··· Available data ···
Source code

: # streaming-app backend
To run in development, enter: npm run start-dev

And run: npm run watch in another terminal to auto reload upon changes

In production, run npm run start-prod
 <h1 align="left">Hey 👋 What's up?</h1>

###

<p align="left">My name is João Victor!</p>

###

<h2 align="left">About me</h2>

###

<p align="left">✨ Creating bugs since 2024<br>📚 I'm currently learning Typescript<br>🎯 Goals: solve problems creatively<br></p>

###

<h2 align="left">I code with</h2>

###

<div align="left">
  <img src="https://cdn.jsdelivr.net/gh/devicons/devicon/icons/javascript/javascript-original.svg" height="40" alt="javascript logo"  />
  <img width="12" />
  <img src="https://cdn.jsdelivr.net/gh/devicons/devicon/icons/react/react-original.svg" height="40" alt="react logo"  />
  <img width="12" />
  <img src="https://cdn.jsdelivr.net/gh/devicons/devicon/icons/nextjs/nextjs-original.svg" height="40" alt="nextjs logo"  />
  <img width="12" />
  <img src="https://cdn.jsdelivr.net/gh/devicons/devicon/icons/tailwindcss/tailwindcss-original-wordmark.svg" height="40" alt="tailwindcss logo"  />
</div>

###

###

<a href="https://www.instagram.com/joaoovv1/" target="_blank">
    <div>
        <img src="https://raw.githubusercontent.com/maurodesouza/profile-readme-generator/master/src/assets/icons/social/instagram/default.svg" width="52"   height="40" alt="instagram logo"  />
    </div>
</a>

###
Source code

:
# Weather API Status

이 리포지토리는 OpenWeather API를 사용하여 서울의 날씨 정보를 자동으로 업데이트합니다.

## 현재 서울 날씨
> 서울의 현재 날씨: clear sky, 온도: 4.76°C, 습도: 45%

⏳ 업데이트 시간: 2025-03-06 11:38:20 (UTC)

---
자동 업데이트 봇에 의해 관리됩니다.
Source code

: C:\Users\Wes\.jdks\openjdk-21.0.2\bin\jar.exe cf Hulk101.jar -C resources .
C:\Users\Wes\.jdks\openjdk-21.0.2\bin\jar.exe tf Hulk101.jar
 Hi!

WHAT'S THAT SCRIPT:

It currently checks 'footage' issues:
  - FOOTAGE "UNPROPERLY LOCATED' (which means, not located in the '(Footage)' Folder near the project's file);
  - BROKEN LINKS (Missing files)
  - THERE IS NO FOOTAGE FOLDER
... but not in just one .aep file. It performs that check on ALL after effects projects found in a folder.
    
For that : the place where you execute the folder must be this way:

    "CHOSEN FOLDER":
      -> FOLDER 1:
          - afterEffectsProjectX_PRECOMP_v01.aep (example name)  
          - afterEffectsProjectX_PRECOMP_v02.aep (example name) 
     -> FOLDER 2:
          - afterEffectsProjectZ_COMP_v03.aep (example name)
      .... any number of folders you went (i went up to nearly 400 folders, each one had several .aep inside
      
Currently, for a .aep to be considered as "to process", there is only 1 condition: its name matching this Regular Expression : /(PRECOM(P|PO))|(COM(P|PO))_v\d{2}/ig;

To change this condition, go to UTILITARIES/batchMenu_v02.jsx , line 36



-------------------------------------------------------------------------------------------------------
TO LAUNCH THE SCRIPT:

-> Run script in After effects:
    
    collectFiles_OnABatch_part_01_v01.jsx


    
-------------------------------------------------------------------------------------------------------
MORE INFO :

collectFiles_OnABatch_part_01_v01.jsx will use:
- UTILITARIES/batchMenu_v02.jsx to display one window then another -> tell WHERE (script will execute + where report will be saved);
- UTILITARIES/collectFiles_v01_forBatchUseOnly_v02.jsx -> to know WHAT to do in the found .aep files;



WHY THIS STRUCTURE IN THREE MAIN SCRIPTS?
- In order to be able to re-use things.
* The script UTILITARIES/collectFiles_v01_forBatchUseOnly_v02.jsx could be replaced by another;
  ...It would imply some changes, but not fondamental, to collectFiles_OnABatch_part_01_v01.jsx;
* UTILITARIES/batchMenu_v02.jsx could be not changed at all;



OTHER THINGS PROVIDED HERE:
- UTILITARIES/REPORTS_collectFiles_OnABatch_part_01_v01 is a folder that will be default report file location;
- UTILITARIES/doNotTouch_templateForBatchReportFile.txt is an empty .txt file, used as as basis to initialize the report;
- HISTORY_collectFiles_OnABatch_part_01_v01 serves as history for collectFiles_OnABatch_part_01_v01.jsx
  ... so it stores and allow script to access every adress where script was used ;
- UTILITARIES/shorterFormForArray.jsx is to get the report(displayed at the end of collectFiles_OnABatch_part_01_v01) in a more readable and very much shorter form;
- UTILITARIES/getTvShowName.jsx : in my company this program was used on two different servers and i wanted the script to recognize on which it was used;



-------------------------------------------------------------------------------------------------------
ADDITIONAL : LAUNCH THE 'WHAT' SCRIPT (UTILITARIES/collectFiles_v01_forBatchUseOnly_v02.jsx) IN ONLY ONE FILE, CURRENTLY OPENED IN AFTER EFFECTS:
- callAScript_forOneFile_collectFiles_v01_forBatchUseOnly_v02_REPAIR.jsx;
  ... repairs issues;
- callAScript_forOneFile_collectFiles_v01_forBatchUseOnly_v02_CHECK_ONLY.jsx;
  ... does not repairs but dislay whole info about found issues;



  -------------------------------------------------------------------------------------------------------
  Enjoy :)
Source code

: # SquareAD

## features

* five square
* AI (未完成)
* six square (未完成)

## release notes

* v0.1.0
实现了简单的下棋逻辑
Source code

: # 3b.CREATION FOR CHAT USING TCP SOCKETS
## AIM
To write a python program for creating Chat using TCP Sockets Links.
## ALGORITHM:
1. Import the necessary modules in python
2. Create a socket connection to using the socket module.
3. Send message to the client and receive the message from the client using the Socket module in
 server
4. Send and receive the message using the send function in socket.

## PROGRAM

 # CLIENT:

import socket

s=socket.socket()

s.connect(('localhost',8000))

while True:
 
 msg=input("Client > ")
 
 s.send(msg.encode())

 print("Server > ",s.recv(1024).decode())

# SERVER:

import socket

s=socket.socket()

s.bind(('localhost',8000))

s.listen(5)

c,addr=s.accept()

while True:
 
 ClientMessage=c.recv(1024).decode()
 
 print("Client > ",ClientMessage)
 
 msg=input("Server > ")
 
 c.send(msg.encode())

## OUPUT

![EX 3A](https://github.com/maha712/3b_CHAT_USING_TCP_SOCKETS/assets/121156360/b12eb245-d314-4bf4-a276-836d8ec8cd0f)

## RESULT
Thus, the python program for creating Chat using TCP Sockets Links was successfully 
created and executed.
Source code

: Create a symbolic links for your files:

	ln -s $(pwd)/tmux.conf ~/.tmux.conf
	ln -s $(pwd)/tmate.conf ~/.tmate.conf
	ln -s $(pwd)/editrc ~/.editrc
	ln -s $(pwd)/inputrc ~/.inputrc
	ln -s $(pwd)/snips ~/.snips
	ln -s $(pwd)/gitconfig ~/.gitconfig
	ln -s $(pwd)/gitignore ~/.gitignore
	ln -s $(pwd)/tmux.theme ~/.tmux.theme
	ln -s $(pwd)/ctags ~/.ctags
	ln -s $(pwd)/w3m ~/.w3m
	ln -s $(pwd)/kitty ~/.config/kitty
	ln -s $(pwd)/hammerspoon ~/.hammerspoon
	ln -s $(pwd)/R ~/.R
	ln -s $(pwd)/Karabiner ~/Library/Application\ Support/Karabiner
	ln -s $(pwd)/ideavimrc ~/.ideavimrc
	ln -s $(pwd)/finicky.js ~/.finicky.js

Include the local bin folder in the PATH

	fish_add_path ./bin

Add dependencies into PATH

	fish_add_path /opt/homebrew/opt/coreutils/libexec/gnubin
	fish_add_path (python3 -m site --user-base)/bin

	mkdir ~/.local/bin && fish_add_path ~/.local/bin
···
In the listing above, find the line containing "4.76°C, 습도: 45%" and the line containing "-C resources .". Output them and every line between, exactly, and nothing else.

> 서울의 현재 날씨: clear sky, 온도: 4.76°C, 습도: 45%

⏳ 업데이트 시간: 2025-03-06 11:38:20 (UTC)

---
자동 업데이트 봇에 의해 관리됩니다.
Source code

: C:\Users\Wes\.jdks\openjdk-21.0.2\bin\jar.exe cf Hulk101.jar -C resources .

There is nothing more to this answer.